Exercise description
In the copy, include every entry exactly but none of the images.

Excerpts from a dataset:
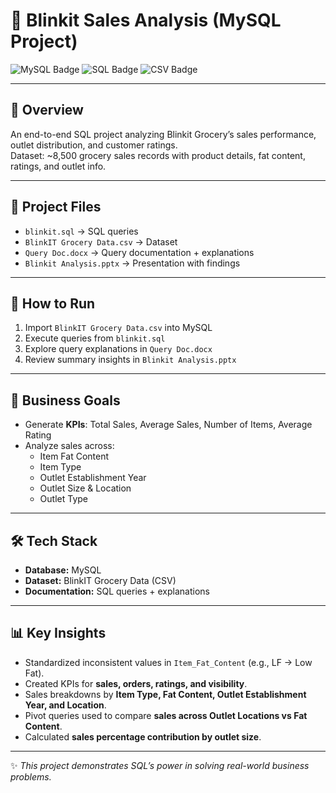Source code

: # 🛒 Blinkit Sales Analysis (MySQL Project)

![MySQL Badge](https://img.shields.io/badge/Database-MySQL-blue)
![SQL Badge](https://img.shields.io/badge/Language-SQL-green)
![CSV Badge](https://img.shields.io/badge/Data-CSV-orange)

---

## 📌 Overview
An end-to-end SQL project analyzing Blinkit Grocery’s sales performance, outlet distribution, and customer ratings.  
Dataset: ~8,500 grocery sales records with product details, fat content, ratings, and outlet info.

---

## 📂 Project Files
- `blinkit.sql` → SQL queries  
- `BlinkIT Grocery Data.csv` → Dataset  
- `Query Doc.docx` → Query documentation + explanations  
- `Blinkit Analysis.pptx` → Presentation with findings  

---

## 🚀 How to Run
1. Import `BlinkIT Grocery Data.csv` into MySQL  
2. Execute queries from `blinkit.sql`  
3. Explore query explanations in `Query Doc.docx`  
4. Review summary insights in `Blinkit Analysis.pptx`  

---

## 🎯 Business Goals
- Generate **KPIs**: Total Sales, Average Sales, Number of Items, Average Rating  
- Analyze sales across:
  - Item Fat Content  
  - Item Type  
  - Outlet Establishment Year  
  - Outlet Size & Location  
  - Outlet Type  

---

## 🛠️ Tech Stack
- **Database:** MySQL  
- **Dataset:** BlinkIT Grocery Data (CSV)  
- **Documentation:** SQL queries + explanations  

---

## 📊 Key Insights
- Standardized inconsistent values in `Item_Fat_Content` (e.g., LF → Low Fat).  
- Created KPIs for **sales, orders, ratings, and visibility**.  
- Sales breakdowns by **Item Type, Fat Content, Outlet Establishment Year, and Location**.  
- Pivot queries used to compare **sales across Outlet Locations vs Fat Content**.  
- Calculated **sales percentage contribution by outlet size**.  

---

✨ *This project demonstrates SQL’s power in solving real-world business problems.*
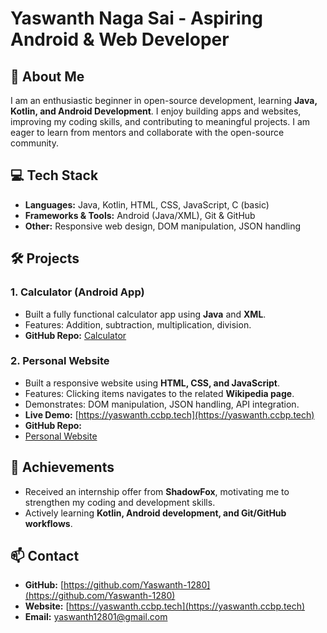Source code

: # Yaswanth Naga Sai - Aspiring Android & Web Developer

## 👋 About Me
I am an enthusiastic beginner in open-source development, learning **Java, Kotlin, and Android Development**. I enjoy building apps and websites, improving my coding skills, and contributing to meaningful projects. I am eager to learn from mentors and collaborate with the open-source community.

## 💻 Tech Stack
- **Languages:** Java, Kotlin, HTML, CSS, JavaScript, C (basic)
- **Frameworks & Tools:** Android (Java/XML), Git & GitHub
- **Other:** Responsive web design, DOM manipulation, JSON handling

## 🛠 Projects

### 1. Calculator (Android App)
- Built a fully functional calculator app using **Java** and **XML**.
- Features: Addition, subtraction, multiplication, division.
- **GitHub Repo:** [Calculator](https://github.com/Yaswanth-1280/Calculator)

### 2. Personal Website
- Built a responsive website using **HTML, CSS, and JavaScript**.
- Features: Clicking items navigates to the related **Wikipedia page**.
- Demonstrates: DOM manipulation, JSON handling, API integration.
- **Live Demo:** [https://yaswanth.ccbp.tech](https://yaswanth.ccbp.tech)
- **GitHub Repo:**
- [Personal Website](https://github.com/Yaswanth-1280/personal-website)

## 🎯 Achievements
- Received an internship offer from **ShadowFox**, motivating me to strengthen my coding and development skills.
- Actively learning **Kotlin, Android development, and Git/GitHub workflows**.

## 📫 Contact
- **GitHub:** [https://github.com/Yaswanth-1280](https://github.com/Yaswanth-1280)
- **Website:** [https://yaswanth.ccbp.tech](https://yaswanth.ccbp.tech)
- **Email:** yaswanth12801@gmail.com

Final answer
Source code

: # 🛒 Blinkit Sales Analysis (MySQL Project)

![MySQL Badge](https://img.shields.io/badge/Database-MySQL-blue)
![SQL Badge](https://img.shields.io/badge/Language-SQL-green)
![CSV Badge](https://img.shields.io/badge/Data-CSV-orange)

---

## 📌 Overview
An end-to-end SQL project analyzing Blinkit Grocery’s sales performance, outlet distribution, and customer ratings.  
Dataset: ~8,500 grocery sales records with product details, fat content, ratings, and outlet info.

---

## 📂 Project Files
- `blinkit.sql` → SQL queries  
- `BlinkIT Grocery Data.csv` → Dataset  
- `Query Doc.docx` → Query documentation + explanations  
- `Blinkit Analysis.pptx` → Presentation with findings  

---

## 🚀 How to Run
1. Import `BlinkIT Grocery Data.csv` into MySQL  
2. Execute queries from `blinkit.sql`  
3. Explore query explanations in `Query Doc.docx`  
4. Review summary insights in `Blinkit Analysis.pptx`  

---

## 🎯 Business Goals
- Generate **KPIs**: Total Sales, Average Sales, Number of Items, Average Rating  
- Analyze sales across:
  - Item Fat Content  
  - Item Type  
  - Outlet Establishment Year  
  - Outlet Size & Location  
  - Outlet Type  

---

## 🛠️ Tech Stack
- **Database:** MySQL  
- **Dataset:** BlinkIT Grocery Data (CSV)  
- **Documentation:** SQL queries + explanations  

---

## 📊 Key Insights
- Standardized inconsistent values in `Item_Fat_Content` (e.g., LF → Low Fat).  
- Created KPIs for **sales, orders, ratings, and visibility**.  
- Sales breakdowns by **Item Type, Fat Content, Outlet Establishment Year, and Location**.  
- Pivot queries used to compare **sales across Outlet Locations vs Fat Content**.  
- Calculated **sales percentage contribution by outlet size**.  

---

✨ *This project demonstrates SQL’s power in solving real-world business problems.*
Source code

: # Yaswanth Naga Sai - Aspiring Android & Web Developer

## 👋 About Me
I am an enthusiastic beginner in open-source development, learning **Java, Kotlin, and Android Development**. I enjoy building apps and websites, improving my coding skills, and contributing to meaningful projects. I am eager to learn from mentors and collaborate with the open-source community.

## 💻 Tech Stack
- **Languages:** Java, Kotlin, HTML, CSS, JavaScript, C (basic)
- **Frameworks & Tools:** Android (Java/XML), Git & GitHub
- **Other:** Responsive web design, DOM manipulation, JSON handling

## 🛠 Projects

### 1. Calculator (Android App)
- Built a fully functional calculator app using **Java** and **XML**.
- Features: Addition, subtraction, multiplication, division.
- **GitHub Repo:** [Calculator](https://github.com/Yaswanth-1280/Calculator)

### 2. Personal Website
- Built a responsive website using **HTML, CSS, and JavaScript**.
- Features: Clicking items navigates to the related **Wikipedia page**.
- Demonstrates: DOM manipulation, JSON handling, API integration.
- **Live Demo:** [https://yaswanth.ccbp.tech](https://yaswanth.ccbp.tech)
- **GitHub Repo:**
- [Personal Website](https://github.com/Yaswanth-1280/personal-website)

## 🎯 Achievements
- Received an internship offer from **ShadowFox**, motivating me to strengthen my coding and development skills.
- Actively learning **Kotlin, Android development, and Git/GitHub workflows**.

## 📫 Contact
- **GitHub:** [https://github.com/Yaswanth-1280](https://github.com/Yaswanth-1280)
- **Website:** [https://yaswanth.ccbp.tech](https://yaswanth.ccbp.tech)
- **Email:** yaswanth12801@gmail.com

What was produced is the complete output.